:: RECORDS SHOWN

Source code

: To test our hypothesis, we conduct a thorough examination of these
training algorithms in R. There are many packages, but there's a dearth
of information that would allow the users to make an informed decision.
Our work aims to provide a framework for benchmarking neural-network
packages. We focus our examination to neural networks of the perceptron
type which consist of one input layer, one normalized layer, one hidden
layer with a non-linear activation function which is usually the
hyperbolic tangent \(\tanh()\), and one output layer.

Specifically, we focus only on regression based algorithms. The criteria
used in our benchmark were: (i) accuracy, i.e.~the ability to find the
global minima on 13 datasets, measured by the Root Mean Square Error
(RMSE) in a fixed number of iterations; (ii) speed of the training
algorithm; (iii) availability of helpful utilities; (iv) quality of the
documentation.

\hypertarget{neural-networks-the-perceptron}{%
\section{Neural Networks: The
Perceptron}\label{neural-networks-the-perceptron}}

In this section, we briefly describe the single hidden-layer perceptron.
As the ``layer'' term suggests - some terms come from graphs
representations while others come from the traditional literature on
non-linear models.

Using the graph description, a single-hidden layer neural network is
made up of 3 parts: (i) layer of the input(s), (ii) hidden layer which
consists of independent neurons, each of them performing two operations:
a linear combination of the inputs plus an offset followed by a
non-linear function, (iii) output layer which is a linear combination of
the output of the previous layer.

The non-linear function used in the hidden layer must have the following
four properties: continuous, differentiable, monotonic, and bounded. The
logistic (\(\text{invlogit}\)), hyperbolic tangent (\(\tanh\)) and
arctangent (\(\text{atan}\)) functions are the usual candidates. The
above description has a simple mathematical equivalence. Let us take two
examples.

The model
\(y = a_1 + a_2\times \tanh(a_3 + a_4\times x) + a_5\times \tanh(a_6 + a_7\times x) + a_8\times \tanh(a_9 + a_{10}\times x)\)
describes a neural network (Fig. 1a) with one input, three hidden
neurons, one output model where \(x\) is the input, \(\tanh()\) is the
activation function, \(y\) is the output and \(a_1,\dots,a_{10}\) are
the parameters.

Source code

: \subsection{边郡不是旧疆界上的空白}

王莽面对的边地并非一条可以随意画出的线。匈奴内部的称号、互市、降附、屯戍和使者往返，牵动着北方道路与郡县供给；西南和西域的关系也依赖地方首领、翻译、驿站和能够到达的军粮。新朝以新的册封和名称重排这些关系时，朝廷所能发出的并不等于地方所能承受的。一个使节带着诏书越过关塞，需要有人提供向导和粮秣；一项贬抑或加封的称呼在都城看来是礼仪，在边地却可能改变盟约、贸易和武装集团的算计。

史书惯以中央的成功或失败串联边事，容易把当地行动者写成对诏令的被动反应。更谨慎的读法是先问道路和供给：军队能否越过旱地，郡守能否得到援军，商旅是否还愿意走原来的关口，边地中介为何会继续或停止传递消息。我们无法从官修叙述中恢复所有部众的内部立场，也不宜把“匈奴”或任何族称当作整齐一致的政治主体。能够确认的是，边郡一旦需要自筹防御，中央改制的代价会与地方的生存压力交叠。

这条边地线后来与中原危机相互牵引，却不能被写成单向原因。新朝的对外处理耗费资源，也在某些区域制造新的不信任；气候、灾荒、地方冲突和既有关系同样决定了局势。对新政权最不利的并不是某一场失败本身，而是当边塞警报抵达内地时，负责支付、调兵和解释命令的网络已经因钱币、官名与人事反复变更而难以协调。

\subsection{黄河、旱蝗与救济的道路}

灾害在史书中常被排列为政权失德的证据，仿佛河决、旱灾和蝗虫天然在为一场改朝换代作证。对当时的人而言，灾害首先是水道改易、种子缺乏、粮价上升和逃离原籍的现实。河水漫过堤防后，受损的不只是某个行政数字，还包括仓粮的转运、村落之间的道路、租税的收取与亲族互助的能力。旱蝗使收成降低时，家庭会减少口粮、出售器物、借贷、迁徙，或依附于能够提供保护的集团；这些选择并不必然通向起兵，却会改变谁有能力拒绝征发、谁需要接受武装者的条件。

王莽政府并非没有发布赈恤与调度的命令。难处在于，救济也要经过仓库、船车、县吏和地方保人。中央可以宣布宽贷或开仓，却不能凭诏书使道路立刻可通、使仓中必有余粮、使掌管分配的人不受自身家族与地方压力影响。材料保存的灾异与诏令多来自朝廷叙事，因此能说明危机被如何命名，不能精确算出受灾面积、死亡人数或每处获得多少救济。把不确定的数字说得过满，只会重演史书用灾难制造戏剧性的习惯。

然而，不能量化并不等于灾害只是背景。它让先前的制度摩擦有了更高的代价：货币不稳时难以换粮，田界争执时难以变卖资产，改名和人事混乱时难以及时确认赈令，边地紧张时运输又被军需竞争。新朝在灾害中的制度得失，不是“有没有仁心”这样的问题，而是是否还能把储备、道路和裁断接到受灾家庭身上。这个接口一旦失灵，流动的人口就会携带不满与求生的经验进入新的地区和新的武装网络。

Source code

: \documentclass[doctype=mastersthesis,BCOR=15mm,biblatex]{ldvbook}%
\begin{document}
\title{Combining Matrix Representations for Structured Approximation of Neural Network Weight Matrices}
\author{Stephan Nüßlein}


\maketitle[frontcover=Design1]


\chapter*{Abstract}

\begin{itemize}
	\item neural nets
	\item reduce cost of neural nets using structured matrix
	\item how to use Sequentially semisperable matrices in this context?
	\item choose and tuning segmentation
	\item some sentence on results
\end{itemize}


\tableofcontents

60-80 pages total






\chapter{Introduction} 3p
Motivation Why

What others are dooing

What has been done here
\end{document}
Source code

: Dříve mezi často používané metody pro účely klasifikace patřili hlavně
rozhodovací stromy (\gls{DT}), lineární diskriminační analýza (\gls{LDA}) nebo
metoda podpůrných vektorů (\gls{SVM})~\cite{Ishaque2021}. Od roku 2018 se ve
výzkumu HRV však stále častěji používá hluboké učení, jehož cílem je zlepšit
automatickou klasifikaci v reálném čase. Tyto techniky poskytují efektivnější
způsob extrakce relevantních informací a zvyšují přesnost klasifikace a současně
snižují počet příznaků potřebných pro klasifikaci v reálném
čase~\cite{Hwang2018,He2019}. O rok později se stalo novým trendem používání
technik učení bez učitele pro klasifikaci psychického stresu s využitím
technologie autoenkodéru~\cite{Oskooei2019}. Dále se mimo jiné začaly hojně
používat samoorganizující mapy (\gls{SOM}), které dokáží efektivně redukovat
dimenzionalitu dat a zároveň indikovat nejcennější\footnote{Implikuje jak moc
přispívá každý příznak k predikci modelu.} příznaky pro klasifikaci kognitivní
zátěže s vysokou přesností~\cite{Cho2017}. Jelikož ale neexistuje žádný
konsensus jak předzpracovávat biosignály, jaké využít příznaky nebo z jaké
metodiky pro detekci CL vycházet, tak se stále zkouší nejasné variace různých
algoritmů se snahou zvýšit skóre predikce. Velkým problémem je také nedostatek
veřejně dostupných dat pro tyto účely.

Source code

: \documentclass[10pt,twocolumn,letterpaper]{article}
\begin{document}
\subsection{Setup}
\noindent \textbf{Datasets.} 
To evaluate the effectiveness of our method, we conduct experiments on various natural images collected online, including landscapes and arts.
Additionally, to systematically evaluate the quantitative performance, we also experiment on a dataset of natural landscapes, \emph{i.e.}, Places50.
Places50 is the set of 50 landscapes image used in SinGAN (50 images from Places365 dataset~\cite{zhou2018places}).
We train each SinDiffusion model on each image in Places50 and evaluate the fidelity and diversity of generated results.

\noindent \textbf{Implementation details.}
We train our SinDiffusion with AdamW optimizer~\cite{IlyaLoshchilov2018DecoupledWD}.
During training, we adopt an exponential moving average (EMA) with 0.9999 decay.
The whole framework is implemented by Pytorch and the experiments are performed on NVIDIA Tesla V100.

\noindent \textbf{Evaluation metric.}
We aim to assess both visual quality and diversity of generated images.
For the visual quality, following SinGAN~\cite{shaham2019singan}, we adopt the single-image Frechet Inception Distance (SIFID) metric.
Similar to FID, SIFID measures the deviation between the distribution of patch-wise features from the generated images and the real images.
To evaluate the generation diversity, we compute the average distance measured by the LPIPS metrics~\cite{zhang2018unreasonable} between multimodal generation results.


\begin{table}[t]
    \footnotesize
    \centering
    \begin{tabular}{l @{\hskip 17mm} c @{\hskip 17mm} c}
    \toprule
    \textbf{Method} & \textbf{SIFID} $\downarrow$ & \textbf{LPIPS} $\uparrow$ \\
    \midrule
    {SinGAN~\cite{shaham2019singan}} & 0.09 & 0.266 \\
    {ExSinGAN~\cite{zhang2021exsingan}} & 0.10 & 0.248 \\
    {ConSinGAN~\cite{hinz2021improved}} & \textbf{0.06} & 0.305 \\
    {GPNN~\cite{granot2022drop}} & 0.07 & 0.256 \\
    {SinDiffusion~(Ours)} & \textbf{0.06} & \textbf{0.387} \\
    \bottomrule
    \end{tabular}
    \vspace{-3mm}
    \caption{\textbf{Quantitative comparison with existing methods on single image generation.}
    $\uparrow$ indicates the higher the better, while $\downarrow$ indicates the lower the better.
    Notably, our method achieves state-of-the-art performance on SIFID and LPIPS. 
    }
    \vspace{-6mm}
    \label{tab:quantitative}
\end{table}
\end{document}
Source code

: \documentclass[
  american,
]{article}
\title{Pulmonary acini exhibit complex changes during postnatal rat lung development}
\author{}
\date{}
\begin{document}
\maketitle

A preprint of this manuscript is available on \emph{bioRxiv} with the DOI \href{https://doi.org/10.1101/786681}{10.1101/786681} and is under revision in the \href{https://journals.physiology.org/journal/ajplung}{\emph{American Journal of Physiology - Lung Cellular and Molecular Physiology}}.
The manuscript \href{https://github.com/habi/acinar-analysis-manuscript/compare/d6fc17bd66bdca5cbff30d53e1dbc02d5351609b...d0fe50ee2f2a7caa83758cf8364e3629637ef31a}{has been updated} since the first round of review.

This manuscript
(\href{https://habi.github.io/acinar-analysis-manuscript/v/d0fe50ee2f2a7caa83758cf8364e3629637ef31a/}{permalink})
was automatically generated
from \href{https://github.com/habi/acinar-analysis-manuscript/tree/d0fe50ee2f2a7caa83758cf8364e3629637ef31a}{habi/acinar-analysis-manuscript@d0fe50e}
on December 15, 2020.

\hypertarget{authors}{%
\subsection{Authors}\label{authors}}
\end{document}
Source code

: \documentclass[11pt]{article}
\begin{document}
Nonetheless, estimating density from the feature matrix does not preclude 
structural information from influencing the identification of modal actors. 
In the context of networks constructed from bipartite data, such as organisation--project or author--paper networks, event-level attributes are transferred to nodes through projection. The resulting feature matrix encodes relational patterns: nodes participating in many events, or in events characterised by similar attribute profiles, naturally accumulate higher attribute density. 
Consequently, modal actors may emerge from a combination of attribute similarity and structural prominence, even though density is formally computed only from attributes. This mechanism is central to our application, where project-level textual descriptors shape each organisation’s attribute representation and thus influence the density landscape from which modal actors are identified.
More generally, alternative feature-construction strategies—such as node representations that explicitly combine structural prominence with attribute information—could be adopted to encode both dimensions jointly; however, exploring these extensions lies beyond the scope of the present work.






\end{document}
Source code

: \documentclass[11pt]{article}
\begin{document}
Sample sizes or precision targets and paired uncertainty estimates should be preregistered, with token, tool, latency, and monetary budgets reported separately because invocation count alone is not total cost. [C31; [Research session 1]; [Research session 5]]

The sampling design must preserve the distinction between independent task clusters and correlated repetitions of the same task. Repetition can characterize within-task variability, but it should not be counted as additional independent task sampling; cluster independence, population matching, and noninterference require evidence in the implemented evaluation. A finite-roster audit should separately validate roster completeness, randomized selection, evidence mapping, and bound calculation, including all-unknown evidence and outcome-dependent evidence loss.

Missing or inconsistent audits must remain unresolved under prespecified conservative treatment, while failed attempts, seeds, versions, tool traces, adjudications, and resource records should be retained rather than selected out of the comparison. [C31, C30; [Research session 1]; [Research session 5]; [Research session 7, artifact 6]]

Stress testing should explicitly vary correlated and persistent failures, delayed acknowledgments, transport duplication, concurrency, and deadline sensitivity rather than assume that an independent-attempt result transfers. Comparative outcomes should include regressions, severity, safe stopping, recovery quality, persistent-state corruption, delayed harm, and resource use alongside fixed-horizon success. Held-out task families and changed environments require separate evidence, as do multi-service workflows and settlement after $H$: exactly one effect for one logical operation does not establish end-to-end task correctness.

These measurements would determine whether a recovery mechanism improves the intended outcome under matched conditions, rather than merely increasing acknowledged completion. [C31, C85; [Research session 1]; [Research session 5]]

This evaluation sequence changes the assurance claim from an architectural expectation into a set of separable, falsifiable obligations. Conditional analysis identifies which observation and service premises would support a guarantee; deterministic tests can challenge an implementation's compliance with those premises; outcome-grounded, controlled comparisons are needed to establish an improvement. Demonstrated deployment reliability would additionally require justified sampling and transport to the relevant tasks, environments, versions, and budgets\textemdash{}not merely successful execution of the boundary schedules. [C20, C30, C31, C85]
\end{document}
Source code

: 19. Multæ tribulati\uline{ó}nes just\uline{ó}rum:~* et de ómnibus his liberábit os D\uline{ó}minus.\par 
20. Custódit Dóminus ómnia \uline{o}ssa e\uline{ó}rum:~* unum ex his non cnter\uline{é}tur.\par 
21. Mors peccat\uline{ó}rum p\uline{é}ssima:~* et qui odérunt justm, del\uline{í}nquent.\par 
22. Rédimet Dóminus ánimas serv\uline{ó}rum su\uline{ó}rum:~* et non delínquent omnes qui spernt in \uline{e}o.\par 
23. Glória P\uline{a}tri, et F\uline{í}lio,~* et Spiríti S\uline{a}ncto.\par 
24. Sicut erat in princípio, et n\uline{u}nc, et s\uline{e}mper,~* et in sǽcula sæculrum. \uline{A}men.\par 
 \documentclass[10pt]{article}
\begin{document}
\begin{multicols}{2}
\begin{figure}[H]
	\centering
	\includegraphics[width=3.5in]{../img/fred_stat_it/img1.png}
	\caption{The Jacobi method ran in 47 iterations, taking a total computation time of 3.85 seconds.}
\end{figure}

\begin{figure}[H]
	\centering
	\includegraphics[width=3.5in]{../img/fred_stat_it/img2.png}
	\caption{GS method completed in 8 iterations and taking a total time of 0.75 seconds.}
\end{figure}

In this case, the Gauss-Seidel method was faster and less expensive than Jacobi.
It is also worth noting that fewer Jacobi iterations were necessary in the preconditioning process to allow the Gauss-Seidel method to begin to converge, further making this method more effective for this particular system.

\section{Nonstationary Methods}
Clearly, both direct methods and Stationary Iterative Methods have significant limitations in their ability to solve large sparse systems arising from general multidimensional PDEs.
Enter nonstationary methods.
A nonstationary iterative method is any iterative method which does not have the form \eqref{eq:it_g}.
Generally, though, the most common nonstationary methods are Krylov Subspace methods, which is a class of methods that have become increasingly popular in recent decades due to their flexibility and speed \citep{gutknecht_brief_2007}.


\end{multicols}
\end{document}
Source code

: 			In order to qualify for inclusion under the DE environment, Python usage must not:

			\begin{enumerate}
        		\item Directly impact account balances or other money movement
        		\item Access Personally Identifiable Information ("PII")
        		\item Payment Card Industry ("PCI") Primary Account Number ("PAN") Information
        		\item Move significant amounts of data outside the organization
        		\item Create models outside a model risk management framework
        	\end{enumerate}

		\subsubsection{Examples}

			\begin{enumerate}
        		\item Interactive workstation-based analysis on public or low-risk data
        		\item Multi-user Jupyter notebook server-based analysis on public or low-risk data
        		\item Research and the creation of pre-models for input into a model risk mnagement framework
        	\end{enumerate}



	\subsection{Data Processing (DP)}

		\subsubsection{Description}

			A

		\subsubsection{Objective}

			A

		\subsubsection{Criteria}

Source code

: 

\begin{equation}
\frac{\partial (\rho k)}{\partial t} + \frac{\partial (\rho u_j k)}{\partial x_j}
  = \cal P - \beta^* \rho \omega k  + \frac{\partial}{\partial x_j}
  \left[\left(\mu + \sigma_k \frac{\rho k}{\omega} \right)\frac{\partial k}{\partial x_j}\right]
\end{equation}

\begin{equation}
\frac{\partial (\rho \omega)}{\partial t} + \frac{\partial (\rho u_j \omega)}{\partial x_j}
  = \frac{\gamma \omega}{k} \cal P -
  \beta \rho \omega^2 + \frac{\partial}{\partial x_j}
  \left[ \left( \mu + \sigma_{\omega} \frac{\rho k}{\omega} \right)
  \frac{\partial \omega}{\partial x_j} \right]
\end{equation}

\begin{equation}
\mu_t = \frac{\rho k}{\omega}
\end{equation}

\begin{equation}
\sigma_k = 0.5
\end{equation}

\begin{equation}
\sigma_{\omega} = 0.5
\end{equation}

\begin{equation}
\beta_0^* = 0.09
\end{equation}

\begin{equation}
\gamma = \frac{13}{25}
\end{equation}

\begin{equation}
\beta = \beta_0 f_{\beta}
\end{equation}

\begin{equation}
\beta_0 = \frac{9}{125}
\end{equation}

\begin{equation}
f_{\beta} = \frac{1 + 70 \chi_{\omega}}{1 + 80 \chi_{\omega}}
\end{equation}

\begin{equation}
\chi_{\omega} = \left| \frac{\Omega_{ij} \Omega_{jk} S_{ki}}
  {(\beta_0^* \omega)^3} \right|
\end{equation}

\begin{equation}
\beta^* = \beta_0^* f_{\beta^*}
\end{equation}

::::

Looking at the material above, please copy exactly every line from its first line through the line containing "packages. We focus", with both ends included and nothing else.

§ ANSWER TO THE EXERCISE
Source code

: To test our hypothesis, we conduct a thorough examination of these
training algorithms in R. There are many packages, but there's a dearth
of information that would allow the users to make an informed decision.
Our work aims to provide a framework for benchmarking neural-network
packages. We focus our examination to neural networks of the perceptron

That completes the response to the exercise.